Marcin Zaborowski, director of the Polish Institute of International Affairs, said Kopacz's comments don't necessarily indicate weakness toward Russia and must be understood in the context of recent concessions Ukraine made to Moscow.
Ukraine last week granted temporary self-rule to pro-Russian regions in the east and postponed the full implementation of its association agreement with the European Union.
"This is not the end of Poland's engagement on the issue," Zaborowski said. "That is not possible because of where we are. Poland has always been engaged on Ukraine."
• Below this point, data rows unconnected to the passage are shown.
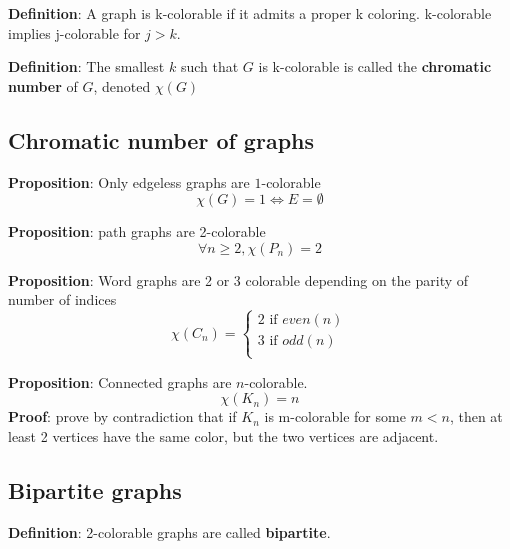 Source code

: \begin{framed}
   \textbf{Definition}: A graph is k-colorable if it admits a proper k coloring.  k-colorable implies j-colorable for $j > k$. 
\end{framed}

\begin{framed}
   \textbf{Definition}: The smallest $k$ such that $G$ is k-colorable is called the \textbf{chromatic number} of $G$, denoted $\chi(G)$ 
  
\end{framed}


\subsection{Chromatic number of graphs} 
\begin{framed}
   \textbf{Proposition}: Only edgeless graphs are $1$-colorable
   \[
     \chi(G) = 1 \iff E = \emptyset
   \] 
\end{framed}

\begin{framed}
   \textbf{Proposition}: path graphs are 2-colorable
   \[
     \forall n \geq 2, \chi(P_n) = 2
   \] 
\end{framed}

\begin{framed}
   \textbf{Proposition}: Word graphs are 2 or 3 colorable depending on the parity of number of indices 
   \[
     \chi(C_n) = 
     \begin{cases}
        2 \text{ if } even(n) \\
        3 \text{ if } odd(n) \\
     \end{cases}
   \] 
\end{framed}

\begin{framed}
   \textbf{Proposition}: Connected graphs are $n$-colorable. \\
   \[
     \chi(K_n) = n
   \] 
   \textbf{Proof}: prove by contradiction that if  $K_n$ is m-colorable for some $m < n$, then at least 2 vertices have the same color, but the two vertices are adjacent. 
\end{framed}

\subsection{Bipartite graphs}

\begin{framed}
   \textbf{Definition}: 2-colorable graphs are called \textbf{bipartite}. 
  
\end{framed}

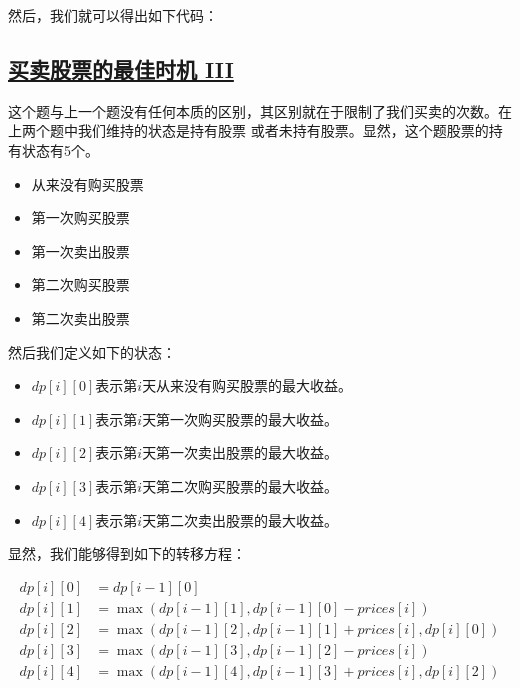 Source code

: \documentclass[../../main.tex]{subfiles}
\begin{document}
然后，我们就可以得出如下代码：



\subsection{\href{https://leetcode-cn.com/problems/best-time-to-buy-and-sell-stock-iii/}{买卖股票的最佳时机 III}}

这个题与上一个题没有任何本质的区别，其区别就在于限制了我们买卖的次数。在上两个题中我们维持的状态是持有股票
或者未持有股票。显然，这个题股票的持有状态有5个。

\begin{itemize}
  \item 从来没有购买股票
  \item 第一次购买股票
  \item 第一次卖出股票
  \item 第二次购买股票
  \item 第二次卖出股票
\end{itemize}

然后我们定义如下的状态：

\begin{itemize}
  \item $dp[i][0]$表示第$i$天从来没有购买股票的最大收益。
  \item $dp[i][1]$表示第$i$天第一次购买股票的最大收益。
  \item $dp[i][2]$表示第$i$天第一次卖出股票的最大收益。
  \item $dp[i][3]$表示第$i$天第二次购买股票的最大收益。
  \item $dp[i][4]$表示第$i$天第二次卖出股票的最大收益。
\end{itemize}

显然，我们能够得到如下的转移方程：

\begin{align*}
  dp[i][0] &= dp[i - 1][0] \\
  dp[i][1] &= \max(dp[i - 1][1], dp[i - 1][0] - prices[i]) \\
  dp[i][2] &= \max(dp[i - 1][2], dp[i - 1][1] + prices[i], dp[i][0]) \\
  dp[i][3] &= \max(dp[i - 1][3], dp[i - 1][2] - prices[i]) \\
  dp[i][4] &= \max(dp[i - 1][4], dp[i - 1][3] + prices[i], dp[i][2]) \\
\end{align*}
\end{document}
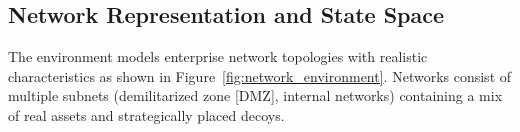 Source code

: \documentclass[12pt,oneside]{article}
\begin{document}
\subsection{Network Representation and State Space}

The environment models enterprise network topologies with realistic characteristics as shown in Figure~\ref{fig:network_environment}. Networks consist of multiple subnets (demilitarized zone [DMZ], internal networks) containing a mix of real assets and strategically placed decoys.

\end{document}
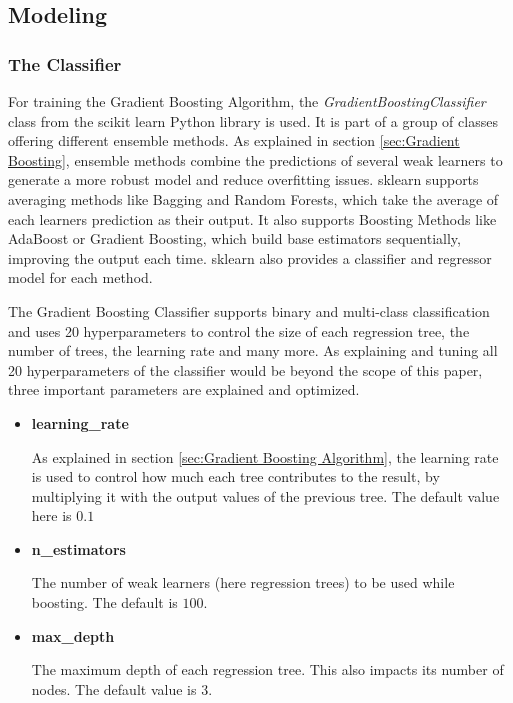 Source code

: \subsection{Modeling}

\subsubsection{The Classifier}

For training the Gradient Boosting Algorithm, the \emph{GradientBoostingClassifier} class from 
the scikit learn Python library is used. It is part of a group of classes offering different ensemble methods.
As explained in section \ref{sec:Gradient Boosting}, ensemble methods combine the predictions of several
weak learners to generate a more robust model and reduce overfitting issues.
sklearn supports averaging methods like Bagging and Random Forests, which take the average of each learners prediction
as their output. It also supports Boosting Methods like AdaBoost or Gradient Boosting, which
build base estimators sequentially, improving the output each time.
sklearn also provides a classifier and regressor model for each method.

The Gradient Boosting Classifier supports binary and multi-class classification and uses
20 hyperparameters to control the size of each regression tree, the number of trees,
the learning rate and many more.
As explaining and tuning all 20 hyperparameters of the classifier would be beyond the scope of this
paper, three important parameters are explained and optimized.

\begin{itemize}
    \item \textbf{learning\_rate}
    
    As explained in section \ref{sec:Gradient Boosting Algorithm}, the learning rate is used to control how
    much each tree contributes to the result, by multiplying it with the output values of the previous 
    tree. The default value here is $0.1$
    \item \textbf{n\_estimators}

    The number of weak learners (here regression trees) to be used while boosting. The default is $100$.
    \item \textbf{max\_depth}

    The maximum depth of each regression tree. This also impacts its number of nodes.
    The default value is $3$.
\end{itemize}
Questions also surround Schetyna, who has little foreign policy experience except for his recent stint as head of the parliamentary commission on foreign affairs. Even his mother was quoted by the Gazeta Wyborcza newspaper as saying her son feels Sikorski was the better person for the job.
"(This will be a) great challenge, especially with the difficult international situation on our eastern border," Schetyna said Monday as he entered the foreign ministry to take up his new job.
Some continuity on the topic of Ukraine is provided by Defense Minister Tomasz Siemoniak, who was also named deputy prime minister. In contrast to Kopacz's comments, he said Monday that Poland is willing to sell weapons to Ukraine and that Ukrainians are now learning what Polish arms dealers can offer them.